Während der Ostertage haben fast alle 161 Berliner Museen geöffnet. Wir haben zehn Chefs gebeten, ihre Lieblingsexponate vorzustellen. Von Schiffen über Kamele bis hin zu Computern ist alles dabei.

Dass die Kulturhauptstadt Berlin seit Jahren die Rangliste der Städte mit den höchsten Besucherzahlen in Museen anführt, dürfte kaum verwundern. Erstaunlich groß klafft aber der Abstand zur statistischen Nummer zwei der deutschen Museumslandschaft: Während Besucher in Hamburg rund 1,7 Millionen Tickets übers Jahr verteilt an der Museumskasse lösen, gehen in der Hauptstadt fast 15,8 Millionen Eintrittskarten über den Tisch.

Der Vergleich ist etwas unfair, weil die 56 Museen der Hansestadt mit einer Übermacht von 161 Kulturhäusern in Berlin konkurrieren. Auf diese Zahlen greift die offizielle Statistik des Instituts für Museumsforschung zurück. Der aktuelle Bericht des Instituts führt daneben vor allem eines vor Augen: dass das Museum längst kein Ort mehr ist, an den Eltern ihre Kinder mit falschen Versprechungen locken müssen, um Uraltes in dicken Vitrinen zu bestaunen.

„In den letzten Jahren haben sich die Museen sehr bemüht, auf die Bedürfnisse eines breiteren Publikums einzugehen“, sagt die Vizevorsitzende des Landesverbands der Museen zu Berlin, Andrea Theissen. Neben den großen Leuchttürmen wie dem Pergamonmuseum sowie den Häusern auf der Museumsinsel, den Nationalgalerien und den weiteren staatlichen Institutionen, die in der Hand des Preußischen Kulturbesitzes liegen, erweitern eine Reihe kleinerer und privater Häuser die kulturelle Bandbreite.

Dazu zählen Exoten wie zum Beispiel das Friseurmuseum in Marzahn und das Computerspielmuseum in Friedrichshain. „Vor allem für Kinder und Familien ist das Angebot gewachsen“, sagt Andrea Theissen.
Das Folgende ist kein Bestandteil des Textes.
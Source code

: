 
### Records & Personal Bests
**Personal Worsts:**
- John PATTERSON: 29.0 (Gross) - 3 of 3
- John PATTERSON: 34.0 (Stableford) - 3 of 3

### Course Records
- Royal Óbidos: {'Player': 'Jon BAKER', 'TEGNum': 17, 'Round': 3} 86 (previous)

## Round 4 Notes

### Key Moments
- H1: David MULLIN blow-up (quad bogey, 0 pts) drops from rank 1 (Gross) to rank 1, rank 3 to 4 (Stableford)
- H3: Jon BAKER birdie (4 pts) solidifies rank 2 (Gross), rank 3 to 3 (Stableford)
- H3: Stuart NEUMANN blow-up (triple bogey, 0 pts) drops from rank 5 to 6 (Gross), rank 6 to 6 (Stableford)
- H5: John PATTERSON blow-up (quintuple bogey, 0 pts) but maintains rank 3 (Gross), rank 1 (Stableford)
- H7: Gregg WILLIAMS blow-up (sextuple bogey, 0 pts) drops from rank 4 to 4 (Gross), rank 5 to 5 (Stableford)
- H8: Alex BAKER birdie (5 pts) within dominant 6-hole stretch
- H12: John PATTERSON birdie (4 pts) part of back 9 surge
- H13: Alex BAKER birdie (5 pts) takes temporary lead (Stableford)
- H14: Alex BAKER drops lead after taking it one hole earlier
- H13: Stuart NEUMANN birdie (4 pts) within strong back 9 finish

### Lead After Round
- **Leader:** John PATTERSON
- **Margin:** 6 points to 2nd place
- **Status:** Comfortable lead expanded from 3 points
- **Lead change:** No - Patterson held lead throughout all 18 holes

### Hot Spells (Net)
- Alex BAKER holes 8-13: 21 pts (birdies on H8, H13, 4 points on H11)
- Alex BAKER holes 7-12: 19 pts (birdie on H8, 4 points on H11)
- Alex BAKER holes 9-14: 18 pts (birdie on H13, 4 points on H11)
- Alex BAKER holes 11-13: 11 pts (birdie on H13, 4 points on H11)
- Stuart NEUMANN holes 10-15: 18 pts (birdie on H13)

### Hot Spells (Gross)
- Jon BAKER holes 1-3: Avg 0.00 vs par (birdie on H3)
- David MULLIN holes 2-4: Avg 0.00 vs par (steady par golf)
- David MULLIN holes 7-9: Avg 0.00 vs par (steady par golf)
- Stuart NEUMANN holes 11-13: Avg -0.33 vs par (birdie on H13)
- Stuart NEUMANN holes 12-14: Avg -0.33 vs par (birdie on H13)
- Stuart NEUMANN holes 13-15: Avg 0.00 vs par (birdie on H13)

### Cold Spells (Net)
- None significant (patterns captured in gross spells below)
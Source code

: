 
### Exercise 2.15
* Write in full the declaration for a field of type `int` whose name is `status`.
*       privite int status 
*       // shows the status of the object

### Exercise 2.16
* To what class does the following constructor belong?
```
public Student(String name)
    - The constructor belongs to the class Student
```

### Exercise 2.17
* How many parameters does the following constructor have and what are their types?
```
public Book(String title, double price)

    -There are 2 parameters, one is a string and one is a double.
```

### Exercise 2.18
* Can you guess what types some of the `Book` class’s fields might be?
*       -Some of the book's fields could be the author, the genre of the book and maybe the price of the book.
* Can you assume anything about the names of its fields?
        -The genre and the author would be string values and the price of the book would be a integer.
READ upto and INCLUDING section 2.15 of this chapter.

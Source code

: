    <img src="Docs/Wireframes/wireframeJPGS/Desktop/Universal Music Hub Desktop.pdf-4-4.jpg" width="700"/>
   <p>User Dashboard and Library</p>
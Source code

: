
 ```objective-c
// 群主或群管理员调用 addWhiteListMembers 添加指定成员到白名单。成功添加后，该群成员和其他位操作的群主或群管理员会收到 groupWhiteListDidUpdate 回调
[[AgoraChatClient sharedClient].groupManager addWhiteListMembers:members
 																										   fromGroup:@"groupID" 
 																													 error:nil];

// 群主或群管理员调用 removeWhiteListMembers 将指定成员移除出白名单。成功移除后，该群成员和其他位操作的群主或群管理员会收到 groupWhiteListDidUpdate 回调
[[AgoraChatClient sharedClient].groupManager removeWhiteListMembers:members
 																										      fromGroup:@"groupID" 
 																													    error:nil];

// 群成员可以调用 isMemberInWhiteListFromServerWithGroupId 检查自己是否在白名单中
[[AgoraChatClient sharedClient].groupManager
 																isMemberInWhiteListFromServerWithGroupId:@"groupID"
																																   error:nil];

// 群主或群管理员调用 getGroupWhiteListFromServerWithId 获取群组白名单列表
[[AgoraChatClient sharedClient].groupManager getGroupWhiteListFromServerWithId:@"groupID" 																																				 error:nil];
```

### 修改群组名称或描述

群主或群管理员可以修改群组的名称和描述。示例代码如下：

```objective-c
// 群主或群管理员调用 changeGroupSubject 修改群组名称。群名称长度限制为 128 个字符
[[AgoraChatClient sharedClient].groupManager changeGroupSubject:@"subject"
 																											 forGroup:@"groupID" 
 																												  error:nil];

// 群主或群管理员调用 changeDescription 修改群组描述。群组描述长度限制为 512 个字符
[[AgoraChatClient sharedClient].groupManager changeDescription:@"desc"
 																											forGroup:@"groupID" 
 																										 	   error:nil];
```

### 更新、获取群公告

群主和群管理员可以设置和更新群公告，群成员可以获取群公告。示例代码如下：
Der Bericht der Museumsforscher zeigt, dass sich das Publikum verändert, weil sich auch das Angebot wandelt. Vor allem die Zunahme an Sonderausstellungen, eine bessere Werbung für die Kulturhäuser und neue Ansätze wie zum Beispiel pädagogische Museen für Kinder nennt das Institut für Museumsforschung als Gründe für den massiven Besucherzuwachs. Innerhalb von zehn Jahren verdoppelte sich sogar die Zahl der verkauften Museumstickets in Berlin beinahe (Jahr 2001: 8,7 Millionen Besuche).
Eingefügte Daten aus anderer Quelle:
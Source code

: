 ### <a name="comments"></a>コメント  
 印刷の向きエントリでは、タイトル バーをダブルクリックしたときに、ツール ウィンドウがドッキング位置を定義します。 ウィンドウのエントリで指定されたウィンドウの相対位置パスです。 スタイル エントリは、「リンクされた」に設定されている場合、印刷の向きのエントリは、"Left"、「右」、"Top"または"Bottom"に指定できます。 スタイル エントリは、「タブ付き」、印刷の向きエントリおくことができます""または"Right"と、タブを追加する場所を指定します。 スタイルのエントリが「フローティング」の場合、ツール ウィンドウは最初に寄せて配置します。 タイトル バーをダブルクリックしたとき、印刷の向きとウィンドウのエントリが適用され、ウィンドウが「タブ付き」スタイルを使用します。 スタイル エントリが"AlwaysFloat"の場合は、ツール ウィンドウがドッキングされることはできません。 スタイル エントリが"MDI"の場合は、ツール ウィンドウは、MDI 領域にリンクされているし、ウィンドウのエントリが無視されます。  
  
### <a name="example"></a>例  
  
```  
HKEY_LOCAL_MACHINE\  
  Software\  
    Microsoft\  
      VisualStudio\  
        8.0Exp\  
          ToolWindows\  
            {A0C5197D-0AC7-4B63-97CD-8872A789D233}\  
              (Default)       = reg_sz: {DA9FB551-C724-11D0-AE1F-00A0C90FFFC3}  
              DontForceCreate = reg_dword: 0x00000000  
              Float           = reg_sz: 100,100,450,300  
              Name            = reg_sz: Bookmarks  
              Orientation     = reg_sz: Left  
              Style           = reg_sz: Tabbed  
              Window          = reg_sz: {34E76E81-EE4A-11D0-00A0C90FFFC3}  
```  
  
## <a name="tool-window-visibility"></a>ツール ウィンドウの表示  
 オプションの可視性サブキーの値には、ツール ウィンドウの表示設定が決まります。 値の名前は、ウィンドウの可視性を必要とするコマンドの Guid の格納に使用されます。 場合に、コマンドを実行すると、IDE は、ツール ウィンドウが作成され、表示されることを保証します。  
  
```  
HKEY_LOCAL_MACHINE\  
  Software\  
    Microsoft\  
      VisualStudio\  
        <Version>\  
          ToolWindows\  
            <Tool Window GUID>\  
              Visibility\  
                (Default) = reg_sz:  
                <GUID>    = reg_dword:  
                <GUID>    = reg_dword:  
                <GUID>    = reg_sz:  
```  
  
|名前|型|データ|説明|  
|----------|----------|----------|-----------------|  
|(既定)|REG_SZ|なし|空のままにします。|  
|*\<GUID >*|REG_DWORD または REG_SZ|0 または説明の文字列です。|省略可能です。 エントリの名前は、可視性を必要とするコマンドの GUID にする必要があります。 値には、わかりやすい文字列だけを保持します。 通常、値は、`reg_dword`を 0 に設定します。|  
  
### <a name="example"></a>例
Über die Osterfeiertage und die Ferien haben fast alle Kulturhäuser ihre Türen geöffnet, einige haben ihre Öffnungszeiten erweitert. „Die Museen sind sich natürlich ihrer Aufgabe in diesen Tagen sehr bewusst“, sagt Andrea Theissen. Eine umfassende Auswahl fast aller Museen hat das Museumsportal im Internet zusammengetragen, unter der Adresse www.museumsportal-berlin.de.
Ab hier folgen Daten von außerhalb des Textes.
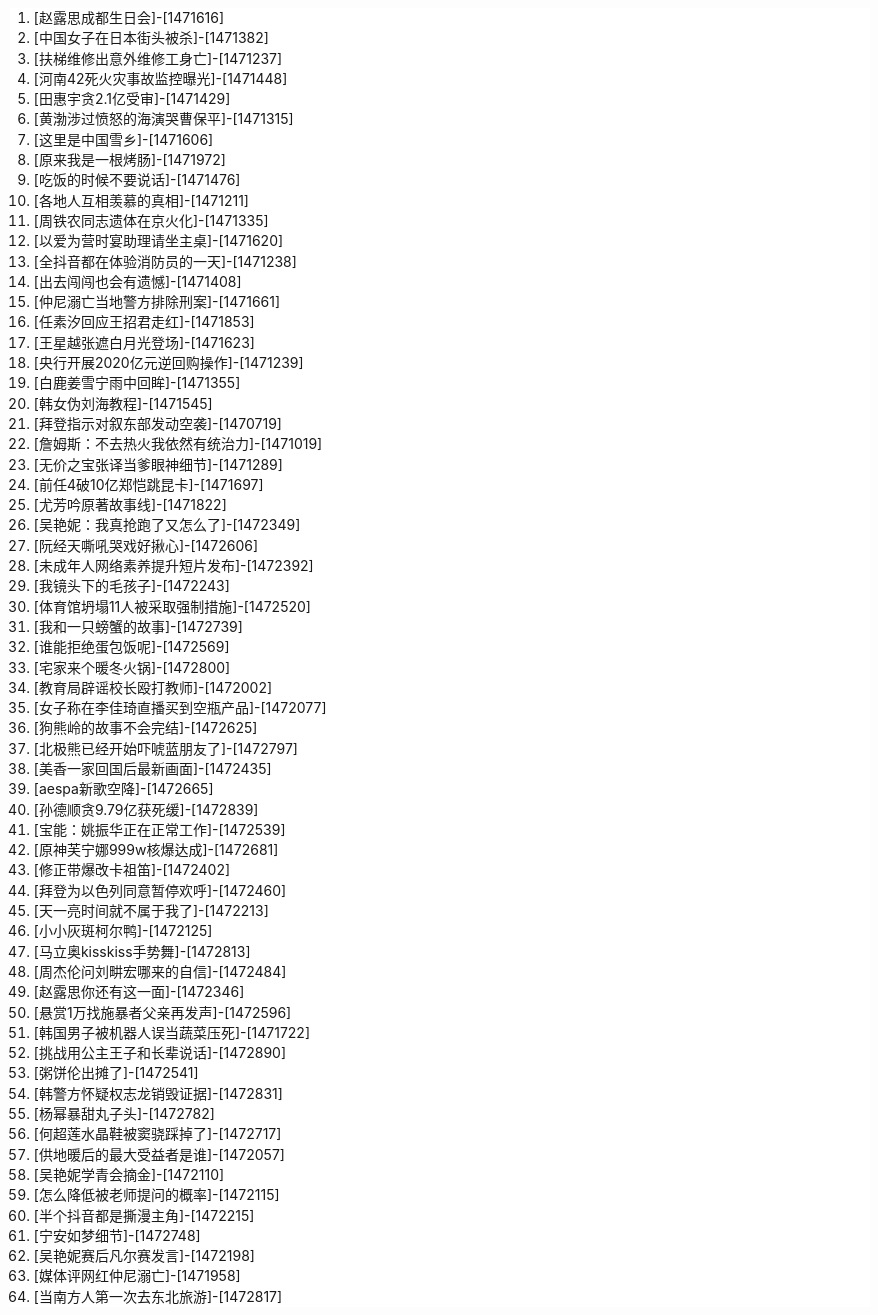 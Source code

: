 1. [赵露思成都生日会]-[1471616]
1. [中国女子在日本街头被杀]-[1471382]
1. [扶梯维修出意外维修工身亡]-[1471237]
1. [河南42死火灾事故监控曝光]-[1471448]
1. [田惠宇贪2.1亿受审]-[1471429]
1. [黄渤涉过愤怒的海演哭曹保平]-[1471315]
1. [这里是中国雪乡]-[1471606]
1. [原来我是一根烤肠]-[1471972]
1. [吃饭的时候不要说话]-[1471476]
1. [各地人互相羡慕的真相]-[1471211]
1. [周铁农同志遗体在京火化]-[1471335]
1. [以爱为营时宴助理请坐主桌]-[1471620]
1. [全抖音都在体验消防员的一天]-[1471238]
1. [出去闯闯也会有遗憾]-[1471408]
1. [仲尼溺亡当地警方排除刑案]-[1471661]
1. [任素汐回应王招君走红]-[1471853]
1. [王星越张遮白月光登场]-[1471623]
1. [央行开展2020亿元逆回购操作]-[1471239]
1. [白鹿姜雪宁雨中回眸]-[1471355]
1. [韩女伪刘海教程]-[1471545]
1. [拜登指示对叙东部发动空袭]-[1470719]
1. [詹姆斯：不去热火我依然有统治力]-[1471019]
1. [无价之宝张译当爹眼神细节]-[1471289]
1. [前任4破10亿郑恺跳昆卡]-[1471697]
1. [尤芳吟原著故事线]-[1471822]
1. [吴艳妮：我真抢跑了又怎么了]-[1472349]
1. [阮经天嘶吼哭戏好揪心]-[1472606]
1. [未成年人网络素养提升短片发布]-[1472392]
1. [我镜头下的毛孩子]-[1472243]
1. [体育馆坍塌11人被采取强制措施]-[1472520]
1. [我和一只螃蟹的故事]-[1472739]
1. [谁能拒绝蛋包饭呢]-[1472569]
1. [宅家来个暖冬火锅]-[1472800]
1. [教育局辟谣校长殴打教师]-[1472002]
1. [女子称在李佳琦直播买到空瓶产品]-[1472077]
1. [狗熊岭的故事不会完结]-[1472625]
1. [北极熊已经开始吓唬蓝朋友了]-[1472797]
1. [美香一家回国后最新画面]-[1472435]
1. [aespa新歌空降]-[1472665]
1. [孙德顺贪9.79亿获死缓]-[1472839]
1. [宝能：姚振华正在正常工作]-[1472539]
1. [原神芙宁娜999w核爆达成]-[1472681]
1. [修正带爆改卡祖笛]-[1472402]
1. [拜登为以色列同意暂停欢呼]-[1472460]
1. [天一亮时间就不属于我了]-[1472213]
1. [小小灰斑柯尔鸭]-[1472125]
1. [马立奥kisskiss手势舞]-[1472813]
1. [周杰伦问刘畊宏哪来的自信]-[1472484]
1. [赵露思你还有这一面]-[1472346]
1. [悬赏1万找施暴者父亲再发声]-[1472596]
1. [韩国男子被机器人误当蔬菜压死]-[1471722]
1. [挑战用公主王子和长辈说话]-[1472890]
1. [粥饼伦出摊了]-[1472541]
1. [韩警方怀疑权志龙销毁证据]-[1472831]
1. [杨幂暴甜丸子头]-[1472782]
1. [何超莲水晶鞋被窦骁踩掉了]-[1472717]
1. [供地暖后的最大受益者是谁]-[1472057]
1. [吴艳妮学青会摘金]-[1472110]
1. [怎么降低被老师提问的概率]-[1472115]
1. [半个抖音都是撕漫主角]-[1472215]
1. [宁安如梦细节]-[1472748]
1. [吴艳妮赛后凡尔赛发言]-[1472198]
1. [媒体评网红仲尼溺亡]-[1471958]
1. [当南方人第一次去东北旅游]-[1472817] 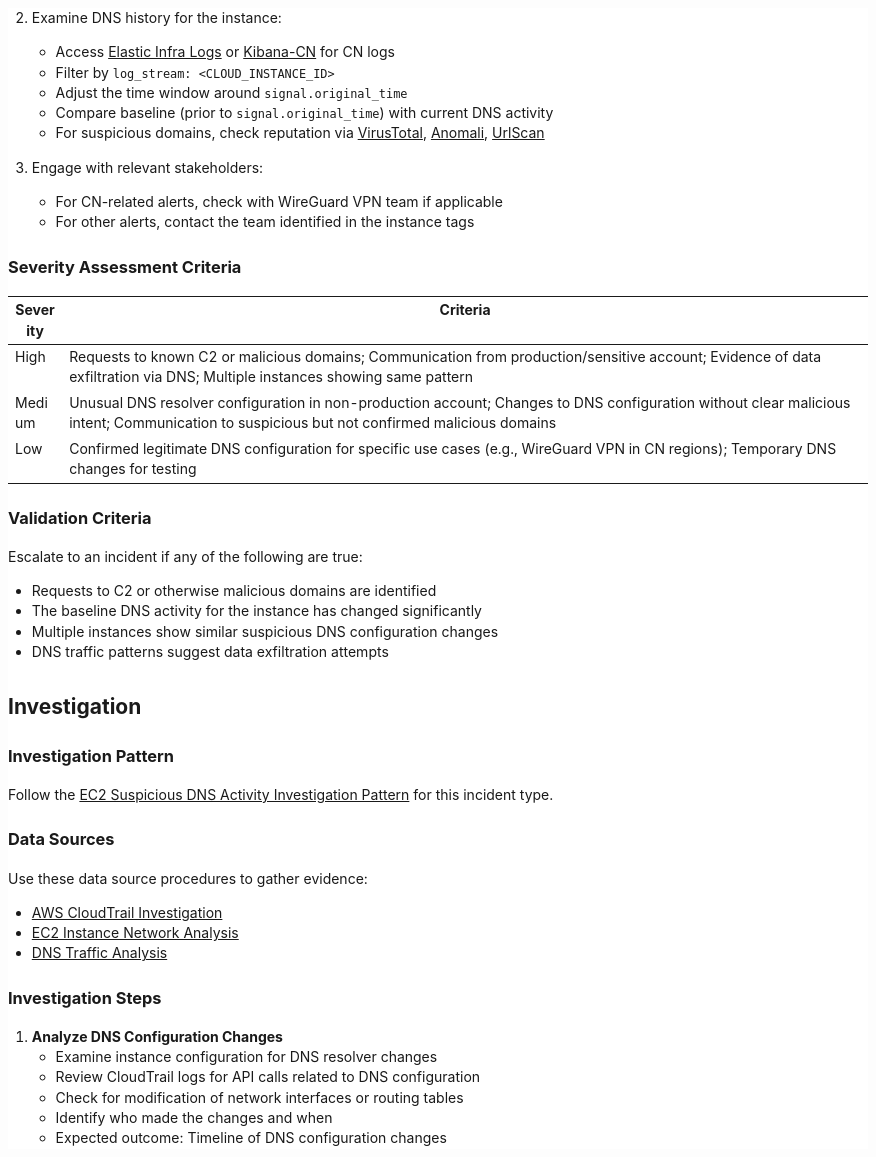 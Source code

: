 2. Examine DNS history for the instance:
   - Access [Elastic Infra Logs](https://logs-infrastructure.canva-corp.com/_plugin/kibana/app/discover) or [Kibana-CN](https://logs.canva-corp.cn/_plugin/kibana/app/discover) for CN logs
   - Filter by `log_stream: <CLOUD_INSTANCE_ID>`
   - Adjust the time window around `signal.original_time`
   - Compare baseline (prior to `signal.original_time`) with current DNS activity
   - For suspicious domains, check reputation via [VirusTotal](https://www.virustotal.com/), [Anomali](https://ui.threatstream.com/classic-dashboard?type=overview), [UrlScan](https://urlscan.io/)

3. Engage with relevant stakeholders:
   - For CN-related alerts, check with WireGuard VPN team if applicable
   - For other alerts, contact the team identified in the instance tags

### Severity Assessment Criteria

| Severity | Criteria |
|----------|----------|
| High     | Requests to known C2 or malicious domains; Communication from production/sensitive account; Evidence of data exfiltration via DNS; Multiple instances showing same pattern | 
| Medium   | Unusual DNS resolver configuration in non-production account; Changes to DNS configuration without clear malicious intent; Communication to suspicious but not confirmed malicious domains |
| Low      | Confirmed legitimate DNS configuration for specific use cases (e.g., WireGuard VPN in CN regions); Temporary DNS changes for testing |

### Validation Criteria

Escalate to an incident if any of the following are true:
- Requests to C2 or otherwise malicious domains are identified
- The baseline DNS activity for the instance has changed significantly
- Multiple instances show similar suspicious DNS configuration changes
- DNS traffic patterns suggest data exfiltration attempts

## Investigation

### Investigation Pattern

Follow the [EC2 Suspicious DNS Activity Investigation Pattern](../../investigation-patterns/ec2-dns-activity-investigation.md) for this incident type.

### Data Sources

Use these data source procedures to gather evidence:
- [AWS CloudTrail Investigation](../../data-source-procedures/aws-cloudtrail-investigation.md)
- [EC2 Instance Network Analysis](../../data-source-procedures/ec2-network-analysis.md)
- [DNS Traffic Analysis](../../data-source-procedures/dns-traffic-analysis.md)

### Investigation Steps

1. **Analyze DNS Configuration Changes**
   - Examine instance configuration for DNS resolver changes
   - Review CloudTrail logs for API calls related to DNS configuration
   - Check for modification of network interfaces or routing tables
   - Identify who made the changes and when
   - Expected outcome: Timeline of DNS configuration changes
Eine Auswahl ohne den Anspruch auf Vollständigkeit stellt die Berliner Morgenpost hier vor. Wir haben die Museumsdirektoren darum gebeten, ihr persönliches Lieblingsstück zu zeigen und zu erklären, warum sie an diesem ganz besonders hängen. Auch wenn es vielen nicht ganz leichtfiel, konnten sich die Direktoren letztlich doch durchringen und sich für ein Exponat entscheiden.

Das Museum für Naturkunde

Die 7000 Quadratmeter große Ausstellungsfläche zeigt weitaus mehr als die seit Februar ausgestellte Dermoplastik von Eisbär Knut: Über 30 Millionen Sammlungsobjekte enthält die weltberühmte Tiersammlung, darunter 15 Millionen Insekten, den Urvogel Archaeopteryx und das 13 Meter hohe Skelett des Brachiosaurus. Grundthema aller Ausstellungen ist die „Evolution in Aktion“. Das 1810 gegründete Naturkundemuseum ist das größte Deutschlands und beherbergt auch den Gorilla Bobby aus dem Jahr 1935, der als Meisterwerk der Präparationskunst gilt.

Johannes Vogel, Direktor: „Der südamerikanische Tukan ist für mich ein Symbol für den Forschergeist des Menschen. Der Naturforscher Friedrich Sellow hat ihn Anfang des 19. Jahrhunderts nach Berlin in unser Museum geschickt und wie andere hervorragende Entdecker der Zeit einen wichtigen Beitrag dazu geleistet, die Schönheit der bedrohten Natur ins öffentliche Bewusstsein zu rücken. Das entspricht dem Leitgedanken unseres Museums, nämlich dem, lokal zu handeln und global zu denken.“

Tipp für Familien: Die Biodiversitätswand. Die zwölf Meter lange und vier Meter hohe Wand vermittelt ein Bild von 3000 Tieren, das Ergebnis von 3,5 Milliarden Jahren Evolution.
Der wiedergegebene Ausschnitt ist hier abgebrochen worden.